OM-1 Strategic Positioning

OM Digital Solutions has launched their new OM-1 flagship camera and the strategic positioning of the company is now crystal clear. All we need to do is look at the choices that OMDS has made with this camera in terms of technology and performance characteristics.

NOTE: Click on images to enlarge.

OM-D E-M1X + M.Zuiko 100-400 mm f/5-6.3 IS @ 400 mm, efov 800 mm, f/6.3, 1/2500, ISO-2000, Pro Capture H, cropped to 3840 pixels on the width, subject distance 6.6 metres

In an article published here in May 2020 we suggested that the best generic strategy for Olympus to pursue was Focus Differentiation. The fundamental attribute of a Focus Differentiation strategy is a company concentrating its efforts to meet the needs of specific segments of buyers where its products are the best fit. There is no intent to appeal to the entire marketplace with a broad array of product offerings.

OM-D E-M1X + M.Zuiko 100-400 mm f/5-6.3 IS @ 292 mm, efov 584 mm, f/6.3, 1/4000, ISO-6400, Pro Capture H, cropped to 3408 pixels on the height, subject distance 4.6 metres

All of us are aware that the hype in the camera market has been about full frame cameras for the past number of years. More dynamic range and more megapixels aren’t the solution to every photographer’s needs. Especially when the lenses for full frame systems are comparatively large, heavy and expensive.
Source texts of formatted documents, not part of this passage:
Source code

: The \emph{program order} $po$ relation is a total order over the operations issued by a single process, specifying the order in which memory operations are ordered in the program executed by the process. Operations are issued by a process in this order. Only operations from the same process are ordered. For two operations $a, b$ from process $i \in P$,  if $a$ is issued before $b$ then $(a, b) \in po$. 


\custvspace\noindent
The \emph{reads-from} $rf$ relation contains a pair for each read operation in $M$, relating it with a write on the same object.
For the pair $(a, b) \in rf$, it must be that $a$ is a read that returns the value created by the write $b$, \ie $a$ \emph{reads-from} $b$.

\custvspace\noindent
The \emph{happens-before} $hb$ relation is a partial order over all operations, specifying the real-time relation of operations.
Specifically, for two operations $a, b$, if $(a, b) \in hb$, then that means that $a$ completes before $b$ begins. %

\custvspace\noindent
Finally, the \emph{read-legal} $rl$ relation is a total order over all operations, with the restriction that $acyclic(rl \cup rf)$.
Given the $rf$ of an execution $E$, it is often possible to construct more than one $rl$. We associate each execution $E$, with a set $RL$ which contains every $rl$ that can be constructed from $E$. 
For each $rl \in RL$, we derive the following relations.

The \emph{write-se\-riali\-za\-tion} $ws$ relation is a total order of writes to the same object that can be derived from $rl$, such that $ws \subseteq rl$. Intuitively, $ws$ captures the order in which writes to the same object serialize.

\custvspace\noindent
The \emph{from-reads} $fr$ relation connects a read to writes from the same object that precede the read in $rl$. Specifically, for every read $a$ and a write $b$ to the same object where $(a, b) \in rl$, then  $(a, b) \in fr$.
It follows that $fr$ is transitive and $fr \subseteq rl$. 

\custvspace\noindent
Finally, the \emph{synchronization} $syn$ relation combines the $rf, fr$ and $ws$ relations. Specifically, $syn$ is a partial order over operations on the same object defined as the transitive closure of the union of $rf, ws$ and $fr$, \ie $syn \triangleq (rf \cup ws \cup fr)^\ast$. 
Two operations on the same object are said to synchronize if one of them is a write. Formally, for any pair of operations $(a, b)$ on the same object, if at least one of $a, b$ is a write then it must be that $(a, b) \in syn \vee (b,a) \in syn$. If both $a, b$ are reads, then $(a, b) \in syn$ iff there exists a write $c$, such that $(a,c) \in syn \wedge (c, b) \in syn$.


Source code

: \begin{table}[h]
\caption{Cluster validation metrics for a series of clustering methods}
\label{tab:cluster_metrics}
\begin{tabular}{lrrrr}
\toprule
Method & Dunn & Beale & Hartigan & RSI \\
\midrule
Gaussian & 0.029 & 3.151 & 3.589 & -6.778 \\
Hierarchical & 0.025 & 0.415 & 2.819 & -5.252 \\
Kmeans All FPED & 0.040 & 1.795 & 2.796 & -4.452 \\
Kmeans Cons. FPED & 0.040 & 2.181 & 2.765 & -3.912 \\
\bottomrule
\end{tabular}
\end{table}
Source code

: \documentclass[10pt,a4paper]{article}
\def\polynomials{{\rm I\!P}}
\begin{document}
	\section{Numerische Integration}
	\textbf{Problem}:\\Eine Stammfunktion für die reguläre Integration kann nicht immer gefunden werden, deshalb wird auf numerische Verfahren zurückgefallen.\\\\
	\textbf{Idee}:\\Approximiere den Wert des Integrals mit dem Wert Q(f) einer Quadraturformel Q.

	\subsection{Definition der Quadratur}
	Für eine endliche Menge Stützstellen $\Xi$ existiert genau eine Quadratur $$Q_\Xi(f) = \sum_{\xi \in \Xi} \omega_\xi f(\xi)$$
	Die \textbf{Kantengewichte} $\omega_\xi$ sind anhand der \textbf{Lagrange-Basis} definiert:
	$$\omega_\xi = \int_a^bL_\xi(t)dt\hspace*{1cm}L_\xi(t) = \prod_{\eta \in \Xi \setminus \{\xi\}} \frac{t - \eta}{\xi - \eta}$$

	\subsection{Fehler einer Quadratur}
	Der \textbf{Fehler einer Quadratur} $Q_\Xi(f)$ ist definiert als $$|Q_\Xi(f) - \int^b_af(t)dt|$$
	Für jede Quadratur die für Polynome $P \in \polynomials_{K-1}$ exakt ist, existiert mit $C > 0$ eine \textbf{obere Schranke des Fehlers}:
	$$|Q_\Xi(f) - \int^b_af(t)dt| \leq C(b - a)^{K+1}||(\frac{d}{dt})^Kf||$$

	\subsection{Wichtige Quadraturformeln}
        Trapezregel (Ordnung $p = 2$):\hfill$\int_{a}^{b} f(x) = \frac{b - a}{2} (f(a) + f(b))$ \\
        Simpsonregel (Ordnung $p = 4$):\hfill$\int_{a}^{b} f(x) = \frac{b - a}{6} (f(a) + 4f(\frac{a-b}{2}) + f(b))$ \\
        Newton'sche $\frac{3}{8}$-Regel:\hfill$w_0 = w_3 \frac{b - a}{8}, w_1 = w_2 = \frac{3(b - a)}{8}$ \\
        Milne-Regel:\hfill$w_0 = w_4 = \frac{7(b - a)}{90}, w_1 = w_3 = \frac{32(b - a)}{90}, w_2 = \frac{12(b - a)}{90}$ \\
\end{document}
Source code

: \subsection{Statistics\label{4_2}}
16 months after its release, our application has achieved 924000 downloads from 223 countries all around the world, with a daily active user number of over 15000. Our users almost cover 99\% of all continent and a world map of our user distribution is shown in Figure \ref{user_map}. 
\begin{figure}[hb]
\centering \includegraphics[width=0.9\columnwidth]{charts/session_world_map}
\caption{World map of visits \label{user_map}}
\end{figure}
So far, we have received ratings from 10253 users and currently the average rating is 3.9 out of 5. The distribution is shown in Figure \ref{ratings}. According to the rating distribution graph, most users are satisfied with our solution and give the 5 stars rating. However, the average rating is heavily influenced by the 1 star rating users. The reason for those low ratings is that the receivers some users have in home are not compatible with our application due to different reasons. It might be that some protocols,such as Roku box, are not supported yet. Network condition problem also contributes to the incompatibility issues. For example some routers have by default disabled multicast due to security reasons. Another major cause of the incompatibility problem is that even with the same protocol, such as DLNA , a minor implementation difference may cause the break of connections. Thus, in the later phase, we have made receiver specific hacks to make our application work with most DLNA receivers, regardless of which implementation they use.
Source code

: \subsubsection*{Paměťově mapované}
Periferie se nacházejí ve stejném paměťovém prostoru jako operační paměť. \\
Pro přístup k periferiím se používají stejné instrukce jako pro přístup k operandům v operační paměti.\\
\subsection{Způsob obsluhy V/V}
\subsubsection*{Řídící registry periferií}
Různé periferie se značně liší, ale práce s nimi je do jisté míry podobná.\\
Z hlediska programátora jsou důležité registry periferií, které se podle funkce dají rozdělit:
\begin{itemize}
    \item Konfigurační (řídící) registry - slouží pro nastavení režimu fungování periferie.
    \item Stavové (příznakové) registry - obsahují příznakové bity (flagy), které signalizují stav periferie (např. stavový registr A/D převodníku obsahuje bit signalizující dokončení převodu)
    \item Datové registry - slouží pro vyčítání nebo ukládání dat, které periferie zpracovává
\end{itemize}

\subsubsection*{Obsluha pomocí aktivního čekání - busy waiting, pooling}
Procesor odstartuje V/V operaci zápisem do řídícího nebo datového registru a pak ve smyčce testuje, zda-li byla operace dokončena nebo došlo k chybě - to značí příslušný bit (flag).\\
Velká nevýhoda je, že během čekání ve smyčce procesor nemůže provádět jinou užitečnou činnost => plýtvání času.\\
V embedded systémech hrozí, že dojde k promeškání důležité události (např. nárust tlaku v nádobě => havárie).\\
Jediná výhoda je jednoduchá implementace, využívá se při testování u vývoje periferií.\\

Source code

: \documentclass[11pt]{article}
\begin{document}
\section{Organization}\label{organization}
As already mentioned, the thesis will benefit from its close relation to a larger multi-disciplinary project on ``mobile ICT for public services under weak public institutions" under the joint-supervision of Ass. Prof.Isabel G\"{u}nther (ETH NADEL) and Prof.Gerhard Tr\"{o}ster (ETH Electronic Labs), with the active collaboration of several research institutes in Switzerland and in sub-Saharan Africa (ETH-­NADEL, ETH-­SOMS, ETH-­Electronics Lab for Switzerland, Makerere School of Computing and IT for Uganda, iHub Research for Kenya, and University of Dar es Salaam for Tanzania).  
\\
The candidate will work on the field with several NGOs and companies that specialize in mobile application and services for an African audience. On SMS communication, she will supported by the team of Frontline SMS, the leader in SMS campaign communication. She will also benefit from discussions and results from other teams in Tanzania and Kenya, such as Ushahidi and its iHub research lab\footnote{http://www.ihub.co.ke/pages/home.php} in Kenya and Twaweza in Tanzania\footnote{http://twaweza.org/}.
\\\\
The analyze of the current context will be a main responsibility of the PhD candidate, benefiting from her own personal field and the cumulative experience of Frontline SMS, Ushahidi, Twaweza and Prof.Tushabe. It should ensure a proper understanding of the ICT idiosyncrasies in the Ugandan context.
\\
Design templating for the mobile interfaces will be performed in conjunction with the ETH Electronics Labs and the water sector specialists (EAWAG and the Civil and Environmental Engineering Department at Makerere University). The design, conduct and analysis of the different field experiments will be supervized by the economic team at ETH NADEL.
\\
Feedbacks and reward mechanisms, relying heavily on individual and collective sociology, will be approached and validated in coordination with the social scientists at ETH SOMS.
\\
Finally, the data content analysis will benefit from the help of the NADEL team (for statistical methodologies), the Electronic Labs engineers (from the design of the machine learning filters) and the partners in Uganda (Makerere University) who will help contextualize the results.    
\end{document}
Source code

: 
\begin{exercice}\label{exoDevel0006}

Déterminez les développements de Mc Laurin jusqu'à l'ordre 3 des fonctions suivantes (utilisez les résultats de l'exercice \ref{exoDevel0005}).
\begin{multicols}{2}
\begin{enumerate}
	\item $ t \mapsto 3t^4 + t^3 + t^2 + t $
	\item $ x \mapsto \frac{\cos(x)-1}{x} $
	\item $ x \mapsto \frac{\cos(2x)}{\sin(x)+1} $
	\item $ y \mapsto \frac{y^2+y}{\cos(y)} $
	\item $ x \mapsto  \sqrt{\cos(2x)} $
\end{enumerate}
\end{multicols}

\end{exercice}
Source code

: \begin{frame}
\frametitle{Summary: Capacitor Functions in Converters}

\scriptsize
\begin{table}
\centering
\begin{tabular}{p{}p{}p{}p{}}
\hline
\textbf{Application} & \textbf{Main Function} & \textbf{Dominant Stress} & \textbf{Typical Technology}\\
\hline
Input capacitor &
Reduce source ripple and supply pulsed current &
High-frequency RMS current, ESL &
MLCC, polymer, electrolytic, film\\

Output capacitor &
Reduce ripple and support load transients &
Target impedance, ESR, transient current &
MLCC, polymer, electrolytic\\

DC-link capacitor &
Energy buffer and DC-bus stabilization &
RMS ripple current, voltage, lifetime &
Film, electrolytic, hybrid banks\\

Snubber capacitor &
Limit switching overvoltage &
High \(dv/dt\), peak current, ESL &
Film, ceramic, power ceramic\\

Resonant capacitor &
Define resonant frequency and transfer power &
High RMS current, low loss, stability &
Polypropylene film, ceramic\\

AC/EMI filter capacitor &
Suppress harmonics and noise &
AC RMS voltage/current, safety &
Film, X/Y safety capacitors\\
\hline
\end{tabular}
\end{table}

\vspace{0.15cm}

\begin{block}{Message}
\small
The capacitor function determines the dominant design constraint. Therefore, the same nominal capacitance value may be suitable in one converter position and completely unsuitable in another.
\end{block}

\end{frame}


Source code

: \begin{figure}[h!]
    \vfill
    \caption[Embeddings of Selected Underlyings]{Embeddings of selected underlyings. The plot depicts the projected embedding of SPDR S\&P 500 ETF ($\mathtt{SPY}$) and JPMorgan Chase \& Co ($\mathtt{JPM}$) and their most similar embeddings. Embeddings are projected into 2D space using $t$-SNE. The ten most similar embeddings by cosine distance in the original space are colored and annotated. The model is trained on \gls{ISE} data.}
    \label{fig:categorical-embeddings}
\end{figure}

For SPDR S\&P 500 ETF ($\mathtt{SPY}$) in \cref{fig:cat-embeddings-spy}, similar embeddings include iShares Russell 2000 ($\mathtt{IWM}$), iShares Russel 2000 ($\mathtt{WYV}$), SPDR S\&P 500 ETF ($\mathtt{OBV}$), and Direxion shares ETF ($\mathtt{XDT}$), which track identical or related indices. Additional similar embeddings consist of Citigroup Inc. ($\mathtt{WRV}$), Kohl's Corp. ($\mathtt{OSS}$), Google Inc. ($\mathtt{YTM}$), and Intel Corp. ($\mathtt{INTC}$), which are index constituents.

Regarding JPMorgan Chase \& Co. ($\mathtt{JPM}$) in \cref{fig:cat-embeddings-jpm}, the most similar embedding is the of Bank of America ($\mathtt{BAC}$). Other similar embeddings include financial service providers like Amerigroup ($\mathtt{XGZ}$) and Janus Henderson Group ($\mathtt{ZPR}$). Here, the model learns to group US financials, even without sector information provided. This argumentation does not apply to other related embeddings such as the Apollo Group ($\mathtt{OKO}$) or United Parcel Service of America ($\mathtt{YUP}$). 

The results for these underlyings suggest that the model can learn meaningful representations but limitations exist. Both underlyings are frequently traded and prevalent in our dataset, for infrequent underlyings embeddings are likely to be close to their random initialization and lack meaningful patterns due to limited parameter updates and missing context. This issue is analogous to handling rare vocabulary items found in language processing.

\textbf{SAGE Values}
OM-D E-M1X + M.Zuiko 100-400 mm f/5-6.3 IS with M.Zuiko MC-14 teleconverter @ 261 mm, efov 522 mm, f/8.4, 1/2000, ISO-1600, Pro Capture L, Bird Detection AI, cropped to 4527 pixels on the width, subject distance 13.7metres

What defines the OM-1’s strategic positioning? Speed. Durability. Portability. Weatherproofing. Are those factors the key purchase criteria for wedding photographers? Event photographers? Product and food photographers doing studio work? Fashion photographers? Landscape photographers? Not really. Those market segments are skewed to larger sensor cameras like full frame and medium format.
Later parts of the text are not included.